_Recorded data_
::::

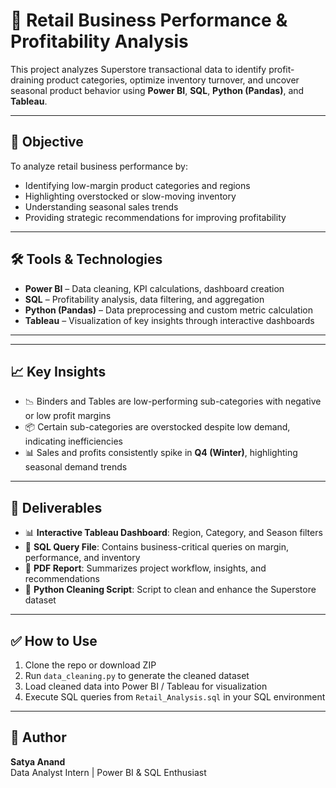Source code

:# 🛒 Retail Business Performance & Profitability Analysis

This project analyzes Superstore transactional data to identify profit-draining product categories, optimize inventory turnover, and uncover seasonal product behavior using **Power BI**, **SQL**, **Python (Pandas)**, and **Tableau**.

---

## 📌 Objective

To analyze retail business performance by:
- Identifying low-margin product categories and regions
- Highlighting overstocked or slow-moving inventory
- Understanding seasonal sales trends
- Providing strategic recommendations for improving profitability

---

## 🛠 Tools & Technologies

- **Power BI** – Data cleaning, KPI calculations, dashboard creation
- **SQL** – Profitability analysis, data filtering, and aggregation
- **Python (Pandas)** – Data preprocessing and custom metric calculation
- **Tableau** – Visualization of key insights through interactive dashboards

---


---

## 📈 Key Insights

- 📉 Binders and Tables are low-performing sub-categories with negative or low profit margins
- 📦 Certain sub-categories are overstocked despite low demand, indicating inefficiencies
- 📊 Sales and profits consistently spike in **Q4 (Winter)**, highlighting seasonal demand trends

---

## 💾 Deliverables

- 📊 **Interactive Tableau Dashboard**: Region, Category, and Season filters
- 🧾 **SQL Query File**: Contains business-critical queries on margin, performance, and inventory
- 📄 **PDF Report**: Summarizes project workflow, insights, and recommendations
- 🧹 **Python Cleaning Script**: Script to clean and enhance the Superstore dataset

---

## ✅ How to Use

1. Clone the repo or download ZIP  
2. Run `data_cleaning.py` to generate the cleaned dataset  
3. Load cleaned data into Power BI / Tableau for visualization  
4. Execute SQL queries from `Retail_Analysis.sql` in your SQL environment

---

## 👤 Author

**Satya Anand**  
Data Analyst Intern | Power BI & SQL Enthusiast





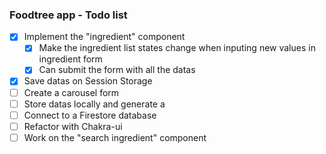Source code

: ### Foodtree app - Todo list

- [x] Implement the "ingredient" component
  - [x] Make the ingredient list states change when inputing new values in ingredient form
  - [x] Can submit the form with all the datas
- [x] Save datas on Session Storage
- [ ] Create a carousel form
- [ ] Store datas locally and generate a
- [ ] Connect to a Firestore database
- [ ] Refactor with Chakra-ui
- [ ] Work on the "search ingredient" component
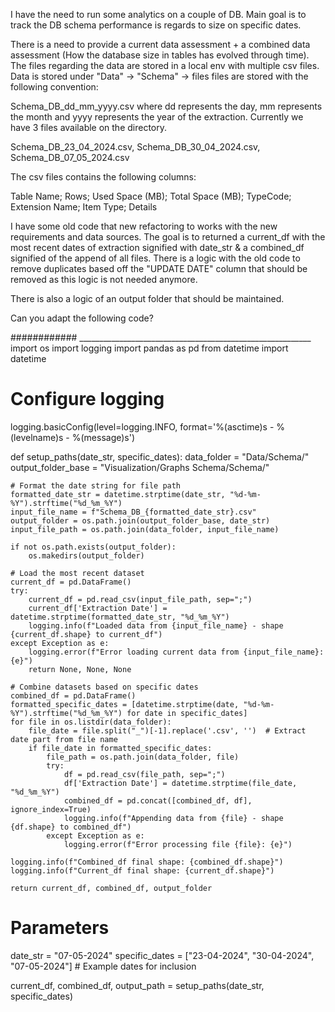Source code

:I have the need to run some analytics on a couple of DB. 
Main goal is to track the DB schema performance is regards to size on specific dates. 

There is a need to provide a current data assessment + a combined data assessment (How the database size in tables has evolved through time). The files regarding the data are stored in a local env with multiple csv files. 
Data is stored under "Data" -> "Schema" -> files
files are stored with the following convention:

Schema_DB_dd_mm_yyyy.csv where dd represents the day, mm represents the month and yyyy represents the year of the extraction. 
Currently we have 3 files available on the directory. 

Schema_DB_23_04_2024.csv,
Schema_DB_30_04_2024.csv,
Schema_DB_07_05_2024.csv

The csv files contains the following columns: 

Table Name;	Rows; Used Space (MB); Total Space (MB); TypeCode; Extension Name;	Item Type; Details

I have some old code that new refactoring to works with the new requirements and data sources. The goal is to returned a current_df with the most recent dates of extraction signified with date_str & a combined_df signified of the append of all files. There is a logic with the old code to remove duplicates based off the "UPDATE DATE" column that should be removed as this logic is not needed anymore. 

There is also a logic of an output folder that should be maintained. 

Can you adapt the following code?

############ __________________________________________________________
import os
import logging
import pandas as pd
from datetime import datetime

# Configure logging
logging.basicConfig(level=logging.INFO, format='%(asctime)s - %(levelname)s - %(message)s')

def setup_paths(date_str, specific_dates):
    data_folder = "Data/Schema/"
    output_folder_base = "Visualization/Graphs Schema/Schema/"
    
    # Format the date string for file path
    formatted_date_str = datetime.strptime(date_str, "%d-%m-%Y").strftime("%d_%m_%Y")
    input_file_name = f"Schema_DB_{formatted_date_str}.csv"
    output_folder = os.path.join(output_folder_base, date_str)
    input_file_path = os.path.join(data_folder, input_file_name)
    
    if not os.path.exists(output_folder):
        os.makedirs(output_folder)

    # Load the most recent dataset
    current_df = pd.DataFrame()
    try:
        current_df = pd.read_csv(input_file_path, sep=";")
        current_df['Extraction Date'] = datetime.strptime(formatted_date_str, "%d_%m_%Y")
        logging.info(f"Loaded data from {input_file_name} - shape {current_df.shape} to current_df")
    except Exception as e:
        logging.error(f"Error loading current data from {input_file_name}: {e}")
        return None, None, None

    # Combine datasets based on specific dates
    combined_df = pd.DataFrame()
    formatted_specific_dates = [datetime.strptime(date, "%d-%m-%Y").strftime("%d_%m_%Y") for date in specific_dates]
    for file in os.listdir(data_folder):
        file_date = file.split("_")[-1].replace('.csv', '')  # Extract date part from file name
        if file_date in formatted_specific_dates:
            file_path = os.path.join(data_folder, file)
            try:
                df = pd.read_csv(file_path, sep=";")
                df['Extraction Date'] = datetime.strptime(file_date, "%d_%m_%Y")
                combined_df = pd.concat([combined_df, df], ignore_index=True)
                logging.info(f"Appending data from {file} - shape {df.shape} to combined_df")
            except Exception as e:
                logging.error(f"Error processing file {file}: {e}")

    logging.info(f"Combined_df final shape: {combined_df.shape}")
    logging.info(f"Current_df final shape: {current_df.shape}")

    return current_df, combined_df, output_folder

# Parameters
date_str = "07-05-2024"
specific_dates = ["23-04-2024", "30-04-2024", "07-05-2024"]  # Example dates for inclusion

current_df, combined_df, output_path = setup_paths(date_str, specific_dates)
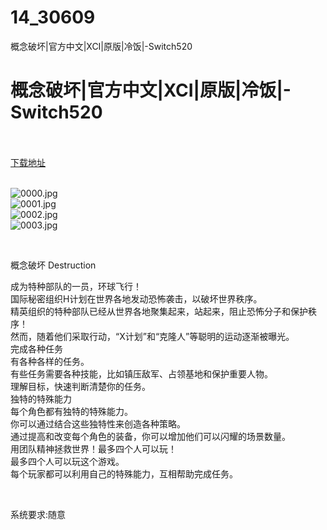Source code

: # 14_30609
概念破坏|官方中文|XCI|原版|冷饭|-Switch520
# 概念破坏|官方中文|XCI|原版|冷饭|-Switch520
 <br/></br>
[下载地址](https://www.switch520.cc/article/30609 "下载地址")
<br/></br>

<p><img title="0000.jpg" src="https://www.switch520.cc/muke_img/2022_05_02_12ac050a50a22.jpg" alt="0000.jpg"><br>
<img title="0001.jpg" src="https://www.switch520.cc/muke_img/2022_05_02_6c9b095fe414c.jpg" alt="0001.jpg"><br>
<img title="0002.jpg" src="https://www.switch520.cc/muke_img/2022_05_02_25266ab60c02f.jpg" alt="0002.jpg"><br>
<img title="0003.jpg" src="https://www.switch520.cc/muke_img/2022_05_02_41d00fd5a2228.jpg" alt="0003.jpg"></p>
<p>&nbsp;</p>
<p>概念破坏 Destruction</p>
<p>成为特种部队的一员，环球飞行！<br>
国际秘密组织H计划在世界各地发动恐怖袭击，以破坏世界秩序。<br>
精英组织的特种部队已经从世界各地聚集起来，站起来，阻止恐怖分子和保护秩序！<br>
然而，随着他们采取行动，“X计划”和“克隆人”等聪明的运动逐渐被曝光。<br>
完成各种任务<br>
有各种各样的任务。<br>
有些任务需要各种技能，比如镇压敌军、占领基地和保护重要人物。<br>
理解目标，快速判断清楚你的任务。<br>
独特的特殊能力<br>
每个角色都有独特的特殊能力。<br>
你可以通过结合这些独特性来创造各种策略。<br>
通过提高和改变每个角色的装备，你可以增加他们可以闪耀的场景数量。<br>
用团队精神拯救世界！最多四个人可以玩！<br>
最多四个人可以玩这个游戏。<br>
每个玩家都可以利用自己的特殊能力，互相帮助完成任务。</p>
<p>&nbsp;</p>
<p>系统要求:随意</p>



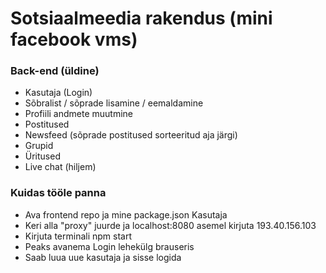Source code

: # Sotsiaalmeedia rakendus (mini facebook vms)

### Back-end (üldine)
- Kasutaja (Login)
- Sõbralist / sõprade lisamine / eemaldamine
- Profiili andmete muutmine
- Postitused
- Newsfeed (sõprade postitused sorteeritud aja järgi)
- Grupid
- Üritused
- Live chat (hiljem)


### Kuidas tööle panna
- Ava frontend repo ja mine package.json Kasutaja
- Keri alla "proxy" juurde ja localhost:8080 asemel kirjuta 193.40.156.103
- Kirjuta terminali npm start
- Peaks avanema Login lehekülg brauseris
- Saab luua uue kasutaja ja sisse logida 
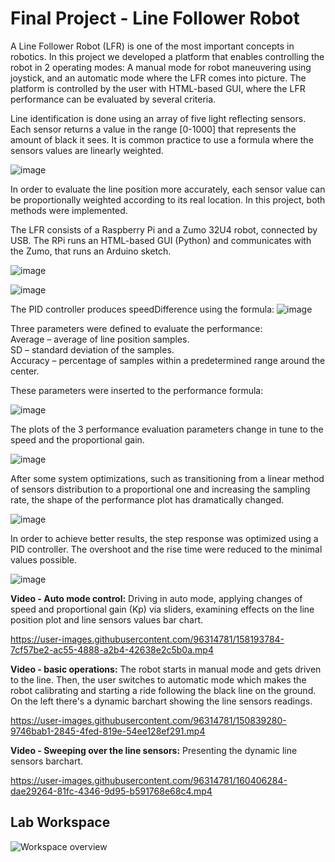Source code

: # Final Project - Line Follower Robot

A Line Follower Robot (LFR) is one of the most important concepts in robotics. 
In this project we developed a platform that enables controlling the robot in 2 operating modes: A manual mode for robot maneuvering using joystick, and an automatic mode where the LFR comes into picture. The platform is controlled by the user with HTML-based GUI, where the LFR performance can be evaluated by several criteria.

Line identification is done using an array of five light reflecting sensors. Each sensor returns a value in the range [0-1000] that represents the amount of black it sees. It is common practice to use a formula where the sensors values are linearly weighted.

![image](https://user-images.githubusercontent.com/96314781/165382113-eb04646c-03de-488d-b368-f5290714e6a7.png)

In order to evaluate the line position more accurately, each sensor value can be proportionally weighted according to its real location. In this project, both methods were implemented.

The LFR consists of a Raspberry Pi and a Zumo 32U4 robot, connected by USB. The RPi runs an HTML-based GUI (Python) and communicates with the Zumo, that runs an Arduino sketch.

![image](https://user-images.githubusercontent.com/96314781/165382476-bd4f95f7-8f84-486c-bedd-a3c2f326244d.png)

![image](https://user-images.githubusercontent.com/96314781/165382549-6e67362b-b6bc-4c03-8180-78c1348d3159.png)

The PID controller produces speedDifference using the formula:
![image](https://user-images.githubusercontent.com/96314781/178268828-01d894d0-3389-4277-adbf-2c49f6d4e584.png)

Three parameters were defined to evaluate the performance:  
Average – average of line position samples.  
SD – standard deviation of the samples.  
Accuracy – percentage of samples within a predetermined range around the center.  
  
These parameters were inserted to the performance formula:

![image](https://user-images.githubusercontent.com/96314781/165382657-537e83aa-18e6-428d-a89c-e5482a121b5d.png)

The plots of the 3 performance evaluation parameters change in tune to the speed and the proportional gain.

![image](https://user-images.githubusercontent.com/96314781/165382839-d32fcb27-a898-460a-b02a-a2dd094bb425.png)

After some system optimizations, such as transitioning from a linear method of sensors distribution to a proportional one and increasing the sampling rate, the shape of the performance plot has dramatically changed.

![image](https://user-images.githubusercontent.com/96314781/165382954-cf26dee9-d286-42b6-87c1-ed137954514a.png)

In order to achieve better results, the step response was optimized using a PID controller. The overshoot and the rise time were reduced to the minimal values possible.

![image](https://user-images.githubusercontent.com/96314781/165383181-f3f8d490-8636-43dc-9579-edfe890f77ca.png)

**Video - Auto mode control:** Driving in auto mode, applying changes of speed and proportional gain (Kp) via sliders, examining effects on the line position plot and line sensors values bar chart.

https://user-images.githubusercontent.com/96314781/158193784-7cf57be2-ac55-4888-a2b4-42638e2c5b0a.mp4


**Video - basic operations:** The robot starts in manual mode and gets driven to the line. Then, the user switches to automatic mode which makes the robot calibrating and starting a ride following the black line on the ground. On the left there's a dynamic barchart showing the line sensors readings.

https://user-images.githubusercontent.com/96314781/150839280-9746bab1-2845-4fed-819e-54ee128ef291.mp4

**Video - Sweeping over the line sensors:** Presenting the dynamic line sensors barchart.

https://user-images.githubusercontent.com/96314781/160406284-dae29264-81fc-4346-9d95-b591768e68c4.mp4

## Lab Workspace

![Workspace overview](https://user-images.githubusercontent.com/96314781/150839941-7c10bb56-df51-4970-9f03-8f37131ef499.jpg)
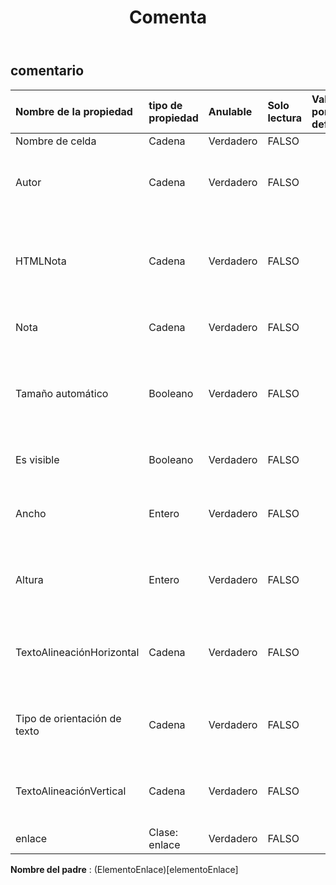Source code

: ﻿---
title: Comenta
second_title: Aspose.Cells Cloud Documen
type: docs
url: /es/specification/model/comment/
description: "Aspose.Cells Especificación del modelo de nube: comentario. Maneje sin esfuerzo Excel y otros documentos de hoja de cálculo con funciones como abrir, generar, editar, dividir, fusionar, comparar y convertir."
weight: 50
---
## **comentario**

 

| Nombre de la propiedad| tipo de propiedad| Anulable| Solo lectura| Valor por defecto| Descripción|
|:- |:- |:- |:- |:- |:- |
| Nombre de celda| Cadena| Verdadero| FALSO|||
| Autor| Cadena| Verdadero| FALSO|| Obtiene y establece el nombre del autor del comentario original.|
| HTMLNota| Cadena| Verdadero| FALSO|| Obtiene y establece la cadena html que contiene datos y algunos formatos en este comentario.|
| Nota| Cadena| Verdadero| FALSO|| Representa el contenido del comentario.|
| Tamaño automático| Booleano| Verdadero| FALSO|| Indica si el tamaño del comentario se ajusta automáticamente según su contenido.|
| Es visible| Booleano| Verdadero| FALSO|| Representa si el comentario es visible o no.|
| Ancho| Entero| Verdadero| FALSO|| Representa el ancho del comentario, en unidades de píxeles.|
| Altura| Entero| Verdadero| FALSO|| Representa la altura del comentario, en unidades de píxeles.|
| TextoAlineaciónHorizontal| Cadena| Verdadero| FALSO||Obtiene y establece el tipo de alineación horizontal del texto del comentario.|
| Tipo de orientación de texto| Cadena| Verdadero| FALSO|| Obtiene y establece el tipo de orientación del texto del comentario.|
| TextoAlineaciónVertical| Cadena| Verdadero| FALSO|| Obtiene y establece el tipo de alineación vertical del texto del comentario.|
| enlace| Clase: enlace| Verdadero| FALSO|||

**Nombre del padre** : (ElementoEnlace)[elementoEnlace]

::::

_Directions for this task_
Report each line above containing the string "join".

_Task response_
    output_folder = os.path.join(output_folder_base, date_str)
    input_file_path = os.path.join(data_folder, input_file_name)
            file_path = os.path.join(data_folder, file)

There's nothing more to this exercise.